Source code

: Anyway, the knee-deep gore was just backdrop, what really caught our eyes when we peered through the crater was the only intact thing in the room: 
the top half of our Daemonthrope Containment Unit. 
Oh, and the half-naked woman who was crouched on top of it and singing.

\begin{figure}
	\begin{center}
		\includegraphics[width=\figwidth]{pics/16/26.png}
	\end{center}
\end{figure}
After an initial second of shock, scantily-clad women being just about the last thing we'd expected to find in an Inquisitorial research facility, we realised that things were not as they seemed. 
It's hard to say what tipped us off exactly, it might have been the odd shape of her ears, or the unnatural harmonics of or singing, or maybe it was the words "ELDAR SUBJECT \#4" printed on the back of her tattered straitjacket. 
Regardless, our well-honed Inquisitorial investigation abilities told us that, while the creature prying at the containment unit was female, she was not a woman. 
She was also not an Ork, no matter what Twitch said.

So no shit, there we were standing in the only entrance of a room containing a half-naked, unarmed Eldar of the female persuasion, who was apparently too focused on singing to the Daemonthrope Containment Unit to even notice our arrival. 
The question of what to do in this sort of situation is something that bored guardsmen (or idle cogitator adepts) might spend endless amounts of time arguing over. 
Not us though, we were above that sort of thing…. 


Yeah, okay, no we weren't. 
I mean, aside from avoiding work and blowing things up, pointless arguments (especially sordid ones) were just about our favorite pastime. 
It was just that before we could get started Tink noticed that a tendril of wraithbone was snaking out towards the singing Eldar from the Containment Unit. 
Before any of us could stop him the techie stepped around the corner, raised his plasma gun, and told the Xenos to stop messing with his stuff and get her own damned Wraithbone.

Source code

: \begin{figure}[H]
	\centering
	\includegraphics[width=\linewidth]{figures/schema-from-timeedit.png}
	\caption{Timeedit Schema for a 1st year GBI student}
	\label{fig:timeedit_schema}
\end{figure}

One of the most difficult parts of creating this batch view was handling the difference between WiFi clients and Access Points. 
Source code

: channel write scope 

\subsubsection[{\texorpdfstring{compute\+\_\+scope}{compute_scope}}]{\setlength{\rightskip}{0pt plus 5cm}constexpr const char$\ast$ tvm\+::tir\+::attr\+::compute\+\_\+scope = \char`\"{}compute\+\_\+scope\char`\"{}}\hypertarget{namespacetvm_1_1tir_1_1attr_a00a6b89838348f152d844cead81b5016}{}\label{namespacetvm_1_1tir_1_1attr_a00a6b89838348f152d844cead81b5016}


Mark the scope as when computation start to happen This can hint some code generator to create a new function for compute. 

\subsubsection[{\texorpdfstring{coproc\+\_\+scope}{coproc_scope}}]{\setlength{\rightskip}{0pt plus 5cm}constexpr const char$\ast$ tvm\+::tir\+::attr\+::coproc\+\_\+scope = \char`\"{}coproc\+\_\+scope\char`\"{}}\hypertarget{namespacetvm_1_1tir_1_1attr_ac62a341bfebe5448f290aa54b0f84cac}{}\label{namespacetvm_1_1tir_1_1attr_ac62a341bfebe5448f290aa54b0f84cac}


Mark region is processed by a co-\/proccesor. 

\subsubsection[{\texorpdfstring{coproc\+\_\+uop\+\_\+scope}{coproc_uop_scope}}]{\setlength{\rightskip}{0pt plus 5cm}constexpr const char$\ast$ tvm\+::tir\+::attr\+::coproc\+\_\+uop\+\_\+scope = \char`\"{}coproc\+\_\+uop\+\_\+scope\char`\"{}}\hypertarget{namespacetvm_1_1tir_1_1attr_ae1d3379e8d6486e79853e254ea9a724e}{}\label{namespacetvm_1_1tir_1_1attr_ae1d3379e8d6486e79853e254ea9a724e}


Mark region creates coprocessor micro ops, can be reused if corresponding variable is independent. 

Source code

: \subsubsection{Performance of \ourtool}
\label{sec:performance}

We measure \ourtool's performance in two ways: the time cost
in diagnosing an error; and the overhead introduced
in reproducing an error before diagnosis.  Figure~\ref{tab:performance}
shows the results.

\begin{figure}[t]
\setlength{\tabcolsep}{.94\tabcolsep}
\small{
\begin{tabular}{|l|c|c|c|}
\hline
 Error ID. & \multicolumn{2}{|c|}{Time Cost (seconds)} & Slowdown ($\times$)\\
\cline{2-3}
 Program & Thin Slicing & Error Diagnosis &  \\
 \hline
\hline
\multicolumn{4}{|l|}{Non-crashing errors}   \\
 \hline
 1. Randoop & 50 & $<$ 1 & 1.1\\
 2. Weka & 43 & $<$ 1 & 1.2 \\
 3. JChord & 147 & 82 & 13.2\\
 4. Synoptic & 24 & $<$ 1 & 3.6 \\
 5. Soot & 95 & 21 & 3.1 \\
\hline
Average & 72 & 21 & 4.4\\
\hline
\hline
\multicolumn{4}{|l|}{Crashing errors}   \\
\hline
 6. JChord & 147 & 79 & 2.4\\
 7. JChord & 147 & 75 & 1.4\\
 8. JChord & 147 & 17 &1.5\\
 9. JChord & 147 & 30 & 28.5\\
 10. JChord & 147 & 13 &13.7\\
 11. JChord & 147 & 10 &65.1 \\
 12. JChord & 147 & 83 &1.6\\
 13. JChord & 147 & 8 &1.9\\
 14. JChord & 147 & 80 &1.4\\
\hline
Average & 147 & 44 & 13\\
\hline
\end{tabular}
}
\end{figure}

* * * * *

Exercise prompt: Your answer must be every record above, repeated exactly.

Answer below:
Source code

: Anyway, the knee-deep gore was just backdrop, what really caught our eyes when we peered through the crater was the only intact thing in the room: 
the top half of our Daemonthrope Containment Unit. 
Oh, and the half-naked woman who was crouched on top of it and singing.

\begin{figure}
	\begin{center}
		\includegraphics[width=\figwidth]{pics/16/26.png}
	\end{center}
\end{figure}
After an initial second of shock, scantily-clad women being just about the last thing we'd expected to find in an Inquisitorial research facility, we realised that things were not as they seemed. 
It's hard to say what tipped us off exactly, it might have been the odd shape of her ears, or the unnatural harmonics of or singing, or maybe it was the words "ELDAR SUBJECT \#4" printed on the back of her tattered straitjacket. 
Regardless, our well-honed Inquisitorial investigation abilities told us that, while the creature prying at the containment unit was female, she was not a woman. 
She was also not an Ork, no matter what Twitch said.

So no shit, there we were standing in the only entrance of a room containing a half-naked, unarmed Eldar of the female persuasion, who was apparently too focused on singing to the Daemonthrope Containment Unit to even notice our arrival. 
The question of what to do in this sort of situation is something that bored guardsmen (or idle cogitator adepts) might spend endless amounts of time arguing over. 
Not us though, we were above that sort of thing…. 


Yeah, okay, no we weren't. 
I mean, aside from avoiding work and blowing things up, pointless arguments (especially sordid ones) were just about our favorite pastime. 
It was just that before we could get started Tink noticed that a tendril of wraithbone was snaking out towards the singing Eldar from the Containment Unit. 
Before any of us could stop him the techie stepped around the corner, raised his plasma gun, and told the Xenos to stop messing with his stuff and get her own damned Wraithbone.

Source code

: \begin{figure}[H]
	\centering
	\includegraphics[width=\linewidth]{figures/schema-from-timeedit.png}
	\caption{Timeedit Schema for a 1st year GBI student}
	\label{fig:timeedit_schema}
\end{figure}

One of the most difficult parts of creating this batch view was handling the difference between WiFi clients and Access Points. 
Source code

: channel write scope 

\subsubsection[{\texorpdfstring{compute\+\_\+scope}{compute_scope}}]{\setlength{\rightskip}{0pt plus 5cm}constexpr const char$\ast$ tvm\+::tir\+::attr\+::compute\+\_\+scope = \char`\"{}compute\+\_\+scope\char`\"{}}\hypertarget{namespacetvm_1_1tir_1_1attr_a00a6b89838348f152d844cead81b5016}{}\label{namespacetvm_1_1tir_1_1attr_a00a6b89838348f152d844cead81b5016}


Mark the scope as when computation start to happen This can hint some code generator to create a new function for compute. 

\subsubsection[{\texorpdfstring{coproc\+\_\+scope}{coproc_scope}}]{\setlength{\rightskip}{0pt plus 5cm}constexpr const char$\ast$ tvm\+::tir\+::attr\+::coproc\+\_\+scope = \char`\"{}coproc\+\_\+scope\char`\"{}}\hypertarget{namespacetvm_1_1tir_1_1attr_ac62a341bfebe5448f290aa54b0f84cac}{}\label{namespacetvm_1_1tir_1_1attr_ac62a341bfebe5448f290aa54b0f84cac}


Mark region is processed by a co-\/proccesor. 

\subsubsection[{\texorpdfstring{coproc\+\_\+uop\+\_\+scope}{coproc_uop_scope}}]{\setlength{\rightskip}{0pt plus 5cm}constexpr const char$\ast$ tvm\+::tir\+::attr\+::coproc\+\_\+uop\+\_\+scope = \char`\"{}coproc\+\_\+uop\+\_\+scope\char`\"{}}\hypertarget{namespacetvm_1_1tir_1_1attr_ae1d3379e8d6486e79853e254ea9a724e}{}\label{namespacetvm_1_1tir_1_1attr_ae1d3379e8d6486e79853e254ea9a724e}


Mark region creates coprocessor micro ops, can be reused if corresponding variable is independent. 

Source code

: \subsubsection{Performance of \ourtool}
\label{sec:performance}

We measure \ourtool's performance in two ways: the time cost
in diagnosing an error; and the overhead introduced
in reproducing an error before diagnosis.  Figure~\ref{tab:performance}
shows the results.

\begin{figure}[t]
\setlength{\tabcolsep}{.94\tabcolsep}
\small{
\begin{tabular}{|l|c|c|c|}
\hline
 Error ID. & \multicolumn{2}{|c|}{Time Cost (seconds)} & Slowdown ($\times$)\\
\cline{2-3}
 Program & Thin Slicing & Error Diagnosis &  \\
 \hline
\hline
\multicolumn{4}{|l|}{Non-crashing errors}   \\
 \hline
 1. Randoop & 50 & $<$ 1 & 1.1\\
 2. Weka & 43 & $<$ 1 & 1.2 \\
 3. JChord & 147 & 82 & 13.2\\
 4. Synoptic & 24 & $<$ 1 & 3.6 \\
 5. Soot & 95 & 21 & 3.1 \\
\hline
Average & 72 & 21 & 4.4\\
\hline
\hline
\multicolumn{4}{|l|}{Crashing errors}   \\
\hline
 6. JChord & 147 & 79 & 2.4\\
 7. JChord & 147 & 75 & 1.4\\
 8. JChord & 147 & 17 &1.5\\
 9. JChord & 147 & 30 & 28.5\\
 10. JChord & 147 & 13 &13.7\\
 11. JChord & 147 & 10 &65.1 \\
 12. JChord & 147 & 83 &1.6\\
 13. JChord & 147 & 8 &1.9\\
 14. JChord & 147 & 80 &1.4\\
\hline
Average & 147 & 44 & 13\\
\hline
\end{tabular}
}
\end{figure}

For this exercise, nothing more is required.